Courtesy of the Artist and Gallery Vacancy, Shanghai.



Franz Kaka is proud to present Heavy Fog, a sculptural sound installation by New York-based, Chinese-Canadian artist Alice Gong Xiaowen that transforms the gallery into a resonating instrument. Seven guqin strings stretch across the drywall panels of a monolithic, asymmetrical structure at the centre of the room. Each nylon-wrapped steel string, tuned by hand and anchored by custom harp tuners, is set into motion by solenoid electromagnets, vibrating in slow, sustained resonance–its tone held in suspension by a magnetic field rather than by touch. The resultant tones move through hollow walls and custom wooden panels, turning the architecture itself into an acoustic body that amplifies and shapes the music. Here, sound is sculpted through space.

Gong’s practice explores the personal, historical, and poetic conditions of how things come into being. In recent years, she has turned to the idea of material translations of matter and haptic memories to imagine the collapse and reconfiguration of object-hood. The guqin’s own transformation mirrors this. Once strung with silk, its material was changed to metal during China’s Cultural Revolution, when a Party committee sought to make it louder and more public, aligning it with Maoist ideology and rejecting “the Four Olds”–old ideas, culture, customs, and habits. This shift, both sonic and political, lingers within the exhibition, suggesting a memory of what has been lost and dissimulated.

In the gallery, a dense grey form rises from the floor, emitting faint, continuous tones–a freestanding corner chamber, slightly askew. From within this hidden chamber, low frequencies move through the air as if thickening it. The absence of visible instruments heightens attention to subtle variations in harmony, including presence, repetition, and disappearance. Listening becomes an act of imagination, a guqin suggested but unseen, its sound hovering like mist. Low frequencies drift through the air, enveloping the listener in an atmosphere that is part instrument and part architecture.

Here, heavy fog blooms where corners begin to hum. Sound gathers, drifts, and reforms, sometimes swelling until the room feels full, then receding into near-silence. Overtones rise and fade; harmonics shimmer between perception and dissipation.
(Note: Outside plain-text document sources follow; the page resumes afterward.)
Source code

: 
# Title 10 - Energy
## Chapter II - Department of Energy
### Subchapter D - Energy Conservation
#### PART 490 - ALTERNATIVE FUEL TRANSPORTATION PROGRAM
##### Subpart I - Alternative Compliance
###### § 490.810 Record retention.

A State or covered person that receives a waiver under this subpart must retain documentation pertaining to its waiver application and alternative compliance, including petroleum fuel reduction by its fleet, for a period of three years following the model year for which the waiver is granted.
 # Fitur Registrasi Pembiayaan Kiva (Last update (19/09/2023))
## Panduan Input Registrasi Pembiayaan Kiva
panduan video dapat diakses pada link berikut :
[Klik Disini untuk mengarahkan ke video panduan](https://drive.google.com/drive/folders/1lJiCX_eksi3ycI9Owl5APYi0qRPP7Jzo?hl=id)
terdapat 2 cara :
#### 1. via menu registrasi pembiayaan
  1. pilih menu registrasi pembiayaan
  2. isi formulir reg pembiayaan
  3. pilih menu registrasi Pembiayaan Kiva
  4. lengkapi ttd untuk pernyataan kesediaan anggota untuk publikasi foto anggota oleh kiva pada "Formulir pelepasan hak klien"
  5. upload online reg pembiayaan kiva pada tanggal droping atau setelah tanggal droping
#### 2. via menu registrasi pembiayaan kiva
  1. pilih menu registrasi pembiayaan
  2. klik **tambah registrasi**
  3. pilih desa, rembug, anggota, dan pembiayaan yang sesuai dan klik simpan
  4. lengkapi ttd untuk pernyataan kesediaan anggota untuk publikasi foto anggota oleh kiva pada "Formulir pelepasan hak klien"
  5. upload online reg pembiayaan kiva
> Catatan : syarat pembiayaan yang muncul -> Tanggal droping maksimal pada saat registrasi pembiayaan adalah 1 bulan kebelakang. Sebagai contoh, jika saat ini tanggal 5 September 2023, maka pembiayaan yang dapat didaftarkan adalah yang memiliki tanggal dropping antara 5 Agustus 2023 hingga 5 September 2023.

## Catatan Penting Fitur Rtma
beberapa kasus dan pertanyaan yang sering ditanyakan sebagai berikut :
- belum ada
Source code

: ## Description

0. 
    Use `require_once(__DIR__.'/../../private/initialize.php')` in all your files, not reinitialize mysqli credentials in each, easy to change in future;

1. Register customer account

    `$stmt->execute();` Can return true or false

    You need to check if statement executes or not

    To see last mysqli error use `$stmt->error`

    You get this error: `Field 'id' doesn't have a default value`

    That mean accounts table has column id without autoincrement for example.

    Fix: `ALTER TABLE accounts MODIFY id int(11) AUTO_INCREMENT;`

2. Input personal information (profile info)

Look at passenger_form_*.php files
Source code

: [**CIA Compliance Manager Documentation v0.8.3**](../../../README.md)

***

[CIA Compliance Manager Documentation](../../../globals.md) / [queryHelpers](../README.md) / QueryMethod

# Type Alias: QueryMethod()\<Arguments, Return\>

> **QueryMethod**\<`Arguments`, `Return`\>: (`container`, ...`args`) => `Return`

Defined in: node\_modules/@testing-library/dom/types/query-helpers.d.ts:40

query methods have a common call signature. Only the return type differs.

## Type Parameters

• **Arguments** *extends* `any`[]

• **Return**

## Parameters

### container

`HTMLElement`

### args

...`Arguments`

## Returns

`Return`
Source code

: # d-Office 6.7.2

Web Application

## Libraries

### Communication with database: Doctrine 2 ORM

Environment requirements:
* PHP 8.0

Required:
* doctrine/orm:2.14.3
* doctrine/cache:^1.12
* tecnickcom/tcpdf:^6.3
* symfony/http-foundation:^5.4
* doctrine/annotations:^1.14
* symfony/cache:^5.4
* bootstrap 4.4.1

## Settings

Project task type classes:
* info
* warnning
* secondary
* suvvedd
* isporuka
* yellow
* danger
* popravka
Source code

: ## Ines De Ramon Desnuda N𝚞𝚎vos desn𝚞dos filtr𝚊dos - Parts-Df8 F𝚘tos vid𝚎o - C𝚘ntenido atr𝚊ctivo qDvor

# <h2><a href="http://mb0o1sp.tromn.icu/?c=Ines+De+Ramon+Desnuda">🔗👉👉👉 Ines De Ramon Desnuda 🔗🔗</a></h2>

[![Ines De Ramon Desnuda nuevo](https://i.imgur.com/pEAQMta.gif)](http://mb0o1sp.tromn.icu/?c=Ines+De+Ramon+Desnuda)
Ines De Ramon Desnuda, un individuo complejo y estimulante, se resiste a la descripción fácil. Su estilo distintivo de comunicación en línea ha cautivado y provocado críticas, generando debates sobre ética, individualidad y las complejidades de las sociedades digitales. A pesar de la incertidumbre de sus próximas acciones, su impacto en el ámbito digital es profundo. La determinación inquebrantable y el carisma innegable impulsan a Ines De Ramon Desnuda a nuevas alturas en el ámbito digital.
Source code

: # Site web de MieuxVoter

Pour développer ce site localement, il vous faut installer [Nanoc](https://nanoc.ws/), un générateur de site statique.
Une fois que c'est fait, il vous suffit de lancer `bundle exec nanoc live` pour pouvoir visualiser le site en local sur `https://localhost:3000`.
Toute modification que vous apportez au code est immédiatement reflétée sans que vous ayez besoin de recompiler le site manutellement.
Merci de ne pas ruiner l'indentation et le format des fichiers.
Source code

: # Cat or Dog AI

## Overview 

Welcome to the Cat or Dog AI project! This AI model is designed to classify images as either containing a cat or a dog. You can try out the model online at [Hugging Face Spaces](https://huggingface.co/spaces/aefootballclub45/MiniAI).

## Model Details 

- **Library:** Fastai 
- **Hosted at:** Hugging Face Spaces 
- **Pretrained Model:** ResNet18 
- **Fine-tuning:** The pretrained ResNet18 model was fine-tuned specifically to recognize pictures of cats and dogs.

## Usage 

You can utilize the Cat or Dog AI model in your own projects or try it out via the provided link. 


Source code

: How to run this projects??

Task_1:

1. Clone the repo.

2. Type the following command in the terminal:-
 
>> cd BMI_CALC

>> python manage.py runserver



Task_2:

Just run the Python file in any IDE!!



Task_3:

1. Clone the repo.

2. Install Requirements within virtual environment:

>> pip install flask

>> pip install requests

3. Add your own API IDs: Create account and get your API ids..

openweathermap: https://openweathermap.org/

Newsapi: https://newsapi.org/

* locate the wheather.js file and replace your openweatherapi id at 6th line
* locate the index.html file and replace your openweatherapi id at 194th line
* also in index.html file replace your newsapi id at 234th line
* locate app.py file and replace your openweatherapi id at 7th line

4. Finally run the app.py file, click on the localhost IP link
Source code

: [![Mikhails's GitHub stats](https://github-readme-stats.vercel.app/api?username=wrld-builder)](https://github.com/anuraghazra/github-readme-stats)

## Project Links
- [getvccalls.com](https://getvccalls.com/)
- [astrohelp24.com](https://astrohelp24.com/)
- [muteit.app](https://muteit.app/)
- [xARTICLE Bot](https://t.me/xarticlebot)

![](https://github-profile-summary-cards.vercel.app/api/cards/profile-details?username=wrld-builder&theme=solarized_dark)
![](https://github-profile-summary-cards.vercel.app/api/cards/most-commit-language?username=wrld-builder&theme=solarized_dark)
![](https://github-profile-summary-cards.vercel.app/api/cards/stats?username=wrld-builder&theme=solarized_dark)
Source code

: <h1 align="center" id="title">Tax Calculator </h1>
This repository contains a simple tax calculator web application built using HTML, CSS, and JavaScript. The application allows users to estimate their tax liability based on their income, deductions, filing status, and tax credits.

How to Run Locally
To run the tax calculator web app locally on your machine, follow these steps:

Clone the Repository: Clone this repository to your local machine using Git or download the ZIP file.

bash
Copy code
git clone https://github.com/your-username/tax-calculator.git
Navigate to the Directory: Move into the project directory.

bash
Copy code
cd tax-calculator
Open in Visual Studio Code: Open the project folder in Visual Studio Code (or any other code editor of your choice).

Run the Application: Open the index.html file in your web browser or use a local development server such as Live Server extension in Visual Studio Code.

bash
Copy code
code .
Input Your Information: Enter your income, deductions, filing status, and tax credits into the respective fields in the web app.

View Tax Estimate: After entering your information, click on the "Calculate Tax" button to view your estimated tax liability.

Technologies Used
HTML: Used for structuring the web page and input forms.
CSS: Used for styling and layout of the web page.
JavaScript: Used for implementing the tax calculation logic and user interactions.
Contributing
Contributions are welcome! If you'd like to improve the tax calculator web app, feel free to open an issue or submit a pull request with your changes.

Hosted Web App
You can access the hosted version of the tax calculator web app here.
Through vibration, the air gives shape to change itself, quiet but full, its temporal density shifting as time. What unfolds is not melody, but duration, a slow accumulation and dispersal of sound, a composition in time that hollows and refills the room, again and again.

Sound, though often abstract, creates meaning through the act of listening. Hearing turns vibration into memory, as it is shaped by the mind into thoughts, sensations, and imaginative experiences. These experiences are indexical, meaning they directly point toward something real and material (like how the sound of thunder points to a storm), without needing to be mediated by visual signs or written language. Through this, sound offers a unique way of accessing and interpreting the world, different from how images or text are encountered, and grounded in attunement rather than representation

By isolating the resonance of individual frequencies, Heavy Fog invites visitors to experience sound before identifying it, to notice how hearing slips into memory. The work lingers in that in-between space where sound becomes recollection, an echo of what is gone and what remains.

Alice Gong Xiaowen (b. in 1994, Beijing; lives and works in New York) received a BFA from School of the Art Institute of Chicago and a MFA in Sculpture from the Yale School of Art. Solo and two-person exhibitions have been held at Gallery Vacancy, Shanghai (2025); lower_cavity, Holyoke (2024); and House of Seiko, San Francisco (2023). Select group exhibitions include Minor Attractions, London (2025); Island Gallery, New York (2025); Bank Gallery, New York (2025); Kiang Malingue, New York (2025); Romance, Pitttsburgh (2025); Stilllife, New York (2024); Franz Kaka, Toronto (2024); Silke Lindner, New York (2023); DUPLEX, New York (2022). Xiaowen is the recipient of Susan H. Wedon Award, 2025; Explore and Create Grant from the Canadian Council for the Arts, 2022; the UrbanGlass Winter Scholarship Award, 2019; and the John W. Kurtich Foundation Travel Fellowship, 2015.